(Stored data)
------------------------------------------------

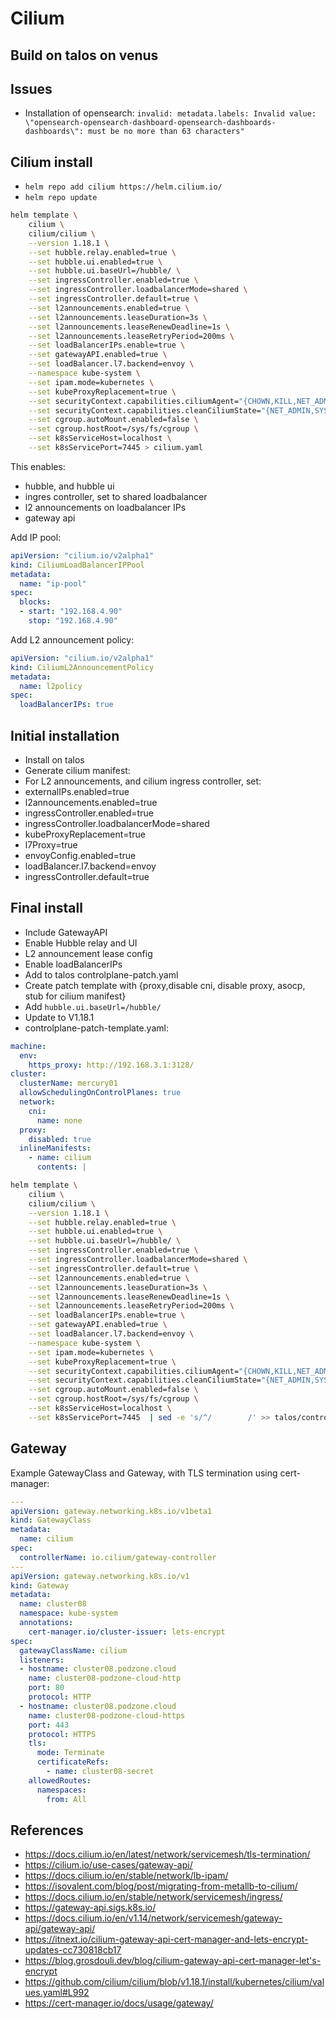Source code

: # Cilium

## Build on talos on venus

## Issues

- Installation of opensearch: `invalid: metadata.labels: Invalid value: \"opensearch-opensearch-dashboard-opensearch-dashboards-dashboards\": must be no more than 63 characters"`

## Cilium install

- `helm repo add cilium https://helm.cilium.io/`
- `helm repo update`

```bash
helm template \
    cilium \
    cilium/cilium \
    --version 1.18.1 \
    --set hubble.relay.enabled=true \
    --set hubble.ui.enabled=true \
    --set hubble.ui.baseUrl=/hubble/ \
    --set ingressController.enabled=true \
    --set ingressController.loadbalancerMode=shared \
    --set ingressController.default=true \
    --set l2announcements.enabled=true \
    --set l2announcements.leaseDuration=3s \
    --set l2announcements.leaseRenewDeadline=1s \
    --set l2announcements.leaseRetryPeriod=200ms \
    --set loadBalancerIPs.enable=true \
    --set gatewayAPI.enabled=true \
    --set loadBalancer.l7.backend=envoy \
    --namespace kube-system \
    --set ipam.mode=kubernetes \
    --set kubeProxyReplacement=true \
    --set securityContext.capabilities.ciliumAgent="{CHOWN,KILL,NET_ADMIN,NET_RAW,IPC_LOCK,SYS_ADMIN,SYS_RESOURCE,DAC_OVERRIDE,FOWNER,SETGID,SETUID}" \
    --set securityContext.capabilities.cleanCiliumState="{NET_ADMIN,SYS_ADMIN,SYS_RESOURCE}" \
    --set cgroup.autoMount.enabled=false \
    --set cgroup.hostRoot=/sys/fs/cgroup \
    --set k8sServiceHost=localhost \
    --set k8sServicePort=7445 > cilium.yaml
```

This enables:

- hubble, and hubble ui
- ingres controller, set to shared loadbalancer
- l2 announcements on loadbalancer IPs
- gateway api

Add IP pool:

```yaml
apiVersion: "cilium.io/v2alpha1"
kind: CiliumLoadBalancerIPPool
metadata:
  name: "ip-pool"
spec:
  blocks:
  - start: "192.168.4.90"
    stop: "192.168.4.90"
```

Add L2 announcement policy:

```yaml
apiVersion: "cilium.io/v2alpha1"
kind: CiliumL2AnnouncementPolicy
metadata:
  name: l2policy
spec:
  loadBalancerIPs: true
```

## Initial installation

- Install on talos
- Generate cilium manifest:
- For L2 announcements, and cilium ingress controller, set:
- externalIPs.enabled=true
- l2announcements.enabled=true
- ingressController.enabled=true
- ingressController.loadbalancerMode=shared
- kubeProxyReplacement=true
- l7Proxy=true
- envoyConfig.enabled=true
- loadBalancer.l7.backend=envoy
- ingressController.default=true

## Final install

- Include GatewayAPI
- Enable Hubble relay and UI
- L2 announcement lease config
- Enable loadBalancerIPs
- Add to talos controlplane-patch.yaml
- Create patch template with {proxy,disable cni, disable proxy, asocp, stub for cilium manifest}
- Add `hubble.ui.baseUrl=/hubble/`
- Update to V1.18.1
- controlplane-patch-template.yaml:

```yaml
machine:
  env:
    https_proxy: http://192.168.3.1:3128/
cluster:
  clusterName: mercury01
  allowSchedulingOnControlPlanes: true
  network:
    cni:
      name: none
  proxy:
    disabled: true
  inlineManifests:
    - name: cilium
      contents: |
```

```bash
helm template \
    cilium \
    cilium/cilium \
    --version 1.18.1 \
    --set hubble.relay.enabled=true \
    --set hubble.ui.enabled=true \
    --set hubble.ui.baseUrl=/hubble/ \
    --set ingressController.enabled=true \
    --set ingressController.loadbalancerMode=shared \
    --set ingressController.default=true \
    --set l2announcements.enabled=true \
    --set l2announcements.leaseDuration=3s \
    --set l2announcements.leaseRenewDeadline=1s \
    --set l2announcements.leaseRetryPeriod=200ms \
    --set loadBalancerIPs.enable=true \
    --set gatewayAPI.enabled=true \
    --set loadBalancer.l7.backend=envoy \
    --namespace kube-system \
    --set ipam.mode=kubernetes \
    --set kubeProxyReplacement=true \
    --set securityContext.capabilities.ciliumAgent="{CHOWN,KILL,NET_ADMIN,NET_RAW,IPC_LOCK,SYS_ADMIN,SYS_RESOURCE,DAC_OVERRIDE,FOWNER,SETGID,SETUID}" \
    --set securityContext.capabilities.cleanCiliumState="{NET_ADMIN,SYS_ADMIN,SYS_RESOURCE}" \
    --set cgroup.autoMount.enabled=false \
    --set cgroup.hostRoot=/sys/fs/cgroup \
    --set k8sServiceHost=localhost \
    --set k8sServicePort=7445  | sed -e 's/^/        /' >> talos/controlplane-patch.yaml
```

## Gateway

Example GatewayClass and Gateway, with TLS termination using cert-manager:

```yaml
---
apiVersion: gateway.networking.k8s.io/v1beta1
kind: GatewayClass
metadata:
  name: cilium
spec:
  controllerName: io.cilium/gateway-controller
---
apiVersion: gateway.networking.k8s.io/v1
kind: Gateway
metadata:
  name: cluster08
  namespace: kube-system
  annotations:
    cert-manager.io/cluster-issuer: lets-encrypt
spec:
  gatewayClassName: cilium
  listeners:
  - hostname: cluster08.podzone.cloud
    name: cluster08-podzone-cloud-http
    port: 80
    protocol: HTTP
  - hostname: cluster08.podzone.cloud
    name: cluster08-podzone-cloud-https
    port: 443
    protocol: HTTPS
    tls:
      mode: Terminate
      certificateRefs:
        - name: cluster08-secret
    allowedRoutes:
      namespaces:
        from: All
```

## References

- <https://docs.cilium.io/en/latest/network/servicemesh/tls-termination/>
- <https://cilium.io/use-cases/gateway-api/>
- <https://docs.cilium.io/en/stable/network/lb-ipam/>
- <https://isovalent.com/blog/post/migrating-from-metallb-to-cilium/>
- <https://docs.cilium.io/en/stable/network/servicemesh/ingress/>
- <https://gateway-api.sigs.k8s.io/>
- <https://docs.cilium.io/en/v1.14/network/servicemesh/gateway-api/gateway-api/>
- <https://itnext.io/cilium-gateway-api-cert-manager-and-lets-encrypt-updates-cc730818cb17>
- <https://blog.grosdouli.dev/blog/cilium-gateway-api-cert-manager-let's-encrypt>
- <https://github.com/cilium/cilium/blob/v1.18.1/install/kubernetes/cilium/values.yaml#L992>
- <https://cert-manager.io/docs/usage/gateway/>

------------------------------------------------

> Assignment
Above are some records; copy each line there that contains "termination".

> Exercise solution
Example GatewayClass and Gateway, with TLS termination using cert-manager:
- <https://docs.cilium.io/en/latest/network/servicemesh/tls-termination/>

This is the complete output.